One of the things I notice which comes up in a profile of a pgbench -S
test is the generation of the command completion tag.
At the moment, this is done by a snprintf() call, namely:
snprintf(completionTag, COMPLETION_TAG_BUFSIZE,
tag == CMDTAG_INSERT ?
"%s 0 " UINT64_FORMAT : "%s " UINT64_FORMAT,
tagname, qc->nprocessed);
Ever since aa2387e2f, and the relevant discussion in [1], it's been
clear that the sprintf() functions are not the fastest. I think
there's just some unavoidable overhead to __VA_ARGS__.
The generation of the completion tag is not hugely dominant in the
profiles, but it does appear:
0.36% postgres [.] dopr.constprop.0
In the attached, there are a few things done to make the generation of
completion tags faster:
Namely:
1. Store the tag length in struct CommandTagBehavior so that we can
memcpy() a fixed length rather than having to copy byte-by-byte
looking for the \0.
2. Use pg_ulltoa_n to write the number of rows affected by the command tag.

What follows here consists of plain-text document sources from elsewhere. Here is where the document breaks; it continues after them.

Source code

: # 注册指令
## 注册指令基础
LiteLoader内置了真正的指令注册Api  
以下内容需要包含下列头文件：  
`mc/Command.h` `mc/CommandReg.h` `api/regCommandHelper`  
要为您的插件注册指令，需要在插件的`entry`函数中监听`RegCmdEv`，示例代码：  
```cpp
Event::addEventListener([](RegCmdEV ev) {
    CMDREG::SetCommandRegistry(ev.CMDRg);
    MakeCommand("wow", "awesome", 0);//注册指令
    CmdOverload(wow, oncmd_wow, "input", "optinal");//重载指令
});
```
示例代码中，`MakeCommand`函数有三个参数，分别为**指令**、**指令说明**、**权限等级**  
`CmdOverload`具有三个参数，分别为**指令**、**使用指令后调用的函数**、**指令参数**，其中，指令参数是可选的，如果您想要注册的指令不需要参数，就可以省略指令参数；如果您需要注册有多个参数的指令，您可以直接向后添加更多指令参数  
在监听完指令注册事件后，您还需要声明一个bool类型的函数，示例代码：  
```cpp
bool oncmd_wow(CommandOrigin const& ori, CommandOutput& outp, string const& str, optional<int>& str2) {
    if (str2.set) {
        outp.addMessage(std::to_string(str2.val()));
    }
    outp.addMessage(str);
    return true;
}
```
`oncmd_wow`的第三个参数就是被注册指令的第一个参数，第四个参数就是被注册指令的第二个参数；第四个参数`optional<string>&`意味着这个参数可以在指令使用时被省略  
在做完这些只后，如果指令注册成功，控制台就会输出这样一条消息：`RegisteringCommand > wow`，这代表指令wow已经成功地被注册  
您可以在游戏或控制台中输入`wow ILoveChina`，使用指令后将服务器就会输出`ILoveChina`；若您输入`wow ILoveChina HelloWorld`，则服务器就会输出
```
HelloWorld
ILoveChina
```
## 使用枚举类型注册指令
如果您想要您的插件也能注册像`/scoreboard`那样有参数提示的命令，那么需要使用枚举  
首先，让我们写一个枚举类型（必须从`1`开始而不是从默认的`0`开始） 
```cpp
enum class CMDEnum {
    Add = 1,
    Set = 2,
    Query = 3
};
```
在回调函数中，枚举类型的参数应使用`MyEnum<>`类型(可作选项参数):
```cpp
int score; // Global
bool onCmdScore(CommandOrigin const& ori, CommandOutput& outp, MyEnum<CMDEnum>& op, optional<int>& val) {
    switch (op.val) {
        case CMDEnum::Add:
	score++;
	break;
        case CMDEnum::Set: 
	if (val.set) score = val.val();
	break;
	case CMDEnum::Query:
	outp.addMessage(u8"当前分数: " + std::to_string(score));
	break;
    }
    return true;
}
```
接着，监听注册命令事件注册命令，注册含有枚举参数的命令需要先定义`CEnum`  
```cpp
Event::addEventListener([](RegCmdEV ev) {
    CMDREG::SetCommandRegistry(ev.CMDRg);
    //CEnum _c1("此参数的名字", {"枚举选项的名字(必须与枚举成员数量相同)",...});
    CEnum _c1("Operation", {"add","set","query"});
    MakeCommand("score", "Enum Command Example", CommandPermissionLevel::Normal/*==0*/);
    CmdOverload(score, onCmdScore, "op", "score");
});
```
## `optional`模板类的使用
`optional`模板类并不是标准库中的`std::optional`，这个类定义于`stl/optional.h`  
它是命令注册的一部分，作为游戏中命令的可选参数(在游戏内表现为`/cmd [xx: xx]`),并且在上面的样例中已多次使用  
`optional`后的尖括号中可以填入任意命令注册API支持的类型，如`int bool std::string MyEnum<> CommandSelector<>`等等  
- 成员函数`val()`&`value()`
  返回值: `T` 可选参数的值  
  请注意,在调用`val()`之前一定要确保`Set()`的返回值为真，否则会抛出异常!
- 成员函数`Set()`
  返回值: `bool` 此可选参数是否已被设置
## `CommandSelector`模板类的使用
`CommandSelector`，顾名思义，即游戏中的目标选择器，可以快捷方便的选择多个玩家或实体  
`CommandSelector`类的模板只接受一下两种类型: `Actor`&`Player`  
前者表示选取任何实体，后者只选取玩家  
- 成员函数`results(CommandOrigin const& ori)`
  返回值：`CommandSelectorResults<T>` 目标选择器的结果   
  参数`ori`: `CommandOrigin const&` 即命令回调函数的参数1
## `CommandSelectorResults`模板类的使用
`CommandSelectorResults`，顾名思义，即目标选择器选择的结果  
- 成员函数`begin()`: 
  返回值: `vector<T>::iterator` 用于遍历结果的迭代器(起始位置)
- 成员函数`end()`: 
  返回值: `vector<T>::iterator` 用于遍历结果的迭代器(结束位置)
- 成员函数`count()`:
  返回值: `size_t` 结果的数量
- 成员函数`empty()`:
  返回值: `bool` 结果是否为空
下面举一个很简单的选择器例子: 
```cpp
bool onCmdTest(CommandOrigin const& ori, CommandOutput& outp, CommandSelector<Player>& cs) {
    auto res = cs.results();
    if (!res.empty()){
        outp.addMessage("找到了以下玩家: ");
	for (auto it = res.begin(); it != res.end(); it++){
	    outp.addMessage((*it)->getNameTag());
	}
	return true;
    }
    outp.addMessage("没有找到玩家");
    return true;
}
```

3. Have the function that builds the tag return its length so save
from having to do a strlen before writing the tag in pq_putmessage().
It's difficult to measure the performance of something that takes
0.36% of execution. I have previously seen the tag generation take
over 1% of execution time.
One thing that's changed in the patch vs master is that if the
snprintf's buffer, for some reason had not been long enough to store
the entire completion tag, it would have truncated it and perhaps sent
a truncated version of the row count to the client. For this to
happen, we'd have to have some excessively long command name. Since
these cannot be added by users, I've opted to just add an Assert that
will trigger if we're ever asked to write a command tag that won't
fit. Assuming we test our new excessively-long-named-command, we'll
trigger that Assert and realise long before it's a problem.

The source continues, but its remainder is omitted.